Chiropractic News Around the World

aroundtheworld

aroundtheworld

Governor Signs Legislation Creating

 

Nation’s First Public Chiropractic College

 

FLORIDA:   On March 4, 2004, Florida Governor Jeb Bush today signed into law Senate Bill 2002, legislation creating a variety of new health care initiatives including the authorization and funding to establish the nation’s first public chiropractic college at Florida State University.  The bill was approved previously by both the Florida Senate and House of Representatives in the opening days of Florida’s annual 60-day legislative session.

  

 

You can run, but you can’t hide….

  

Globe-trotting Chiropractor Faces Tax Charges

  

FLORIDA:  After a 3-year chase across the United States, then to Canada, the West Indies and all the way to Australia, the Internal Revenue Service finally got its man—a former Boca Raton chiropractor and radio show host wanted for tax evasion,

 

Living in Brisbane, Queensland, Bruce Eric Hedendal was known as Dr.
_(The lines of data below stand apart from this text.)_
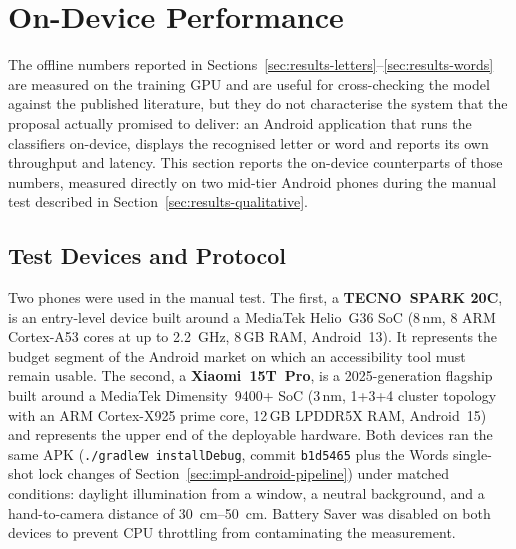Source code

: \section{On-Device Performance}
\label{sec:results-on-device}

The offline numbers reported in
Sections~\ref{sec:results-letters}--\ref{sec:results-words} are measured
on the training GPU and are useful for cross-checking the model against
the published literature, but they do not characterise the system that
the proposal actually promised to deliver: an Android application that
runs the classifiers on-device, displays the recognised letter or word
and reports its own throughput and latency. This section reports the
on-device counterparts of those numbers, measured directly on two
mid-tier Android phones during the manual test described in
Section~\ref{sec:results-qualitative}.

\subsection{Test Devices and Protocol}
\label{sec:results-on-device-protocol}

Two phones were used in the manual test. The first, a
\textbf{TECNO~SPARK 20C}, is an entry-level device built around a
MediaTek Helio~G36 SoC (8\,nm, 8 ARM Cortex-A53 cores at up to
\SI{2.2}{\giga\hertz}, 8\,GB RAM, Android~13). It represents the
budget segment of the Android market on which an accessibility tool
must remain usable. The second, a \textbf{Xiaomi~15T~Pro}, is a
2025-generation flagship built around a MediaTek Dimensity~9400+ SoC
(3\,nm, 1+3+4 cluster topology with an ARM Cortex-X925 prime core,
12\,GB LPDDR5X RAM, Android~15) and represents the upper end of the
deployable hardware. Both devices ran the same APK
(\texttt{./gradlew installDebug}, commit \texttt{b1d5465} plus the
Words single-shot lock changes of Section~\ref{sec:impl-android-pipeline})
under matched conditions: daylight illumination from a window, a
neutral background, and a hand-to-camera distance of
\SIrange{30}{50}{\centi\metre}. Battery Saver was disabled on both
devices to prevent CPU throttling from contaminating the measurement.

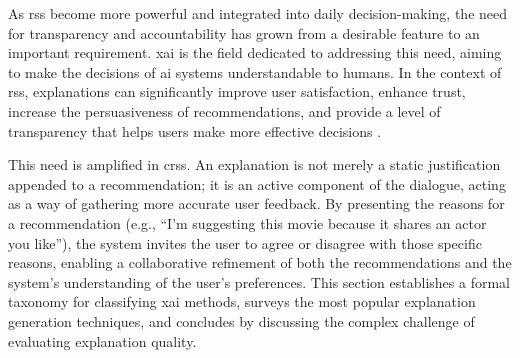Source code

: As \aclp{rs} become more powerful and integrated into daily decision-making, the need for transparency and accountability has grown from a desirable feature to an important requirement. \acl{xai} is the field dedicated to addressing this need, aiming to make the decisions of \ac{ai} systems understandable to humans. In the context of \acp{rs}, explanations can significantly improve user satisfaction, enhance trust, increase the persuasiveness of recommendations, and provide a level of transparency that helps users make more effective decisions \cite{SOTA-RECSYS-EXPLAIN}.

This need is amplified in \aclp{crs}. An explanation is not merely a static justification appended to a recommendation; it is an active component of the dialogue, acting as a way of gathering more accurate user feedback. By presenting the reasons for a recommendation (e.g., ``I'm suggesting this movie because it shares an actor you like''), the system invites the user to agree or disagree with those specific reasons, enabling a collaborative refinement of both the recommendations and the system's understanding of the user's preferences. This section establishes a formal taxonomy for classifying \ac{xai} methods, surveys the most popular explanation generation techniques, and concludes by discussing the complex challenge of evaluating explanation quality.
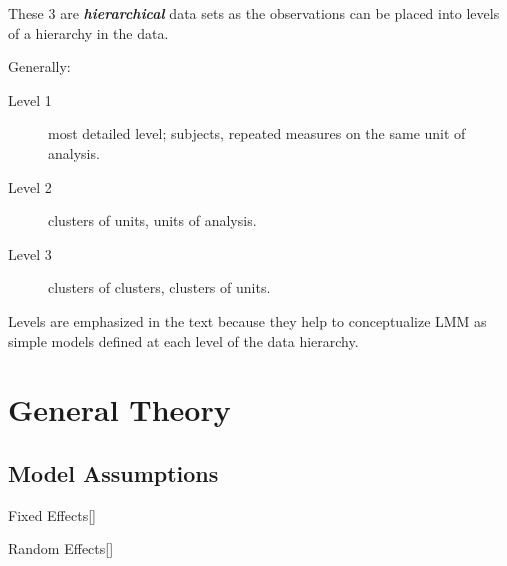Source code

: \documentclass[english]{article}
\begin{document}
\begin{multicols*}{2}
\begin{rappel_enhanced}[Context]
These 3 are \textbf{\textit{hierarchical}} data sets as the observations can be placed into levels of a hierarchy in the data.

\bigskip

Generally:
\begin{description}
	\item[Level 1]	most detailed level; subjects, repeated measures on the same unit of analysis.
	\item[Level 2]	clusters of units, units of analysis.
	\item[Level 3]	clusters of clusters, clusters of units.
\end{description}

\bigskip

Levels are emphasized in the text because they help to conceptualize LMM as simple models defined at each level of the data hierarchy. 
\end{rappel_enhanced}



\section{General Theory}\label{sec:BGenTheory}
\subsection{Model Assumptions}
\begin{definitionGENERAL}{Fixed Effects}[]

\end{definitionGENERAL}

\begin{definitionGENERAL}{Random Effects}[]

\end{definitionGENERAL}



\end{multicols*}
\end{document}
Erik Hedendahl, and he had an office, a website and another radio show promoting holistic and chiropractic care.

 

Hedendal fled the United States in 2000 after a federal grand jury indicted him on charges of not paying $180,000 in income taxes from 1993 to 1995.  The IRS says he tried to hide his income and assets in sham tax-exempt trusts bought from a Royal Palm Beach man who was convicted of tax fraud conspiracy in 2001.

 

Arraigned in federal court in early February, Hedendal pleaded not guilty to three counts of tax evasion, each carrying a maximum sentence of five years in prison and a fine of $100,000.  In addition, with penalties and interest, he now owes the government $742,000.  Considered a flight risk, Hedendal is being held without bail.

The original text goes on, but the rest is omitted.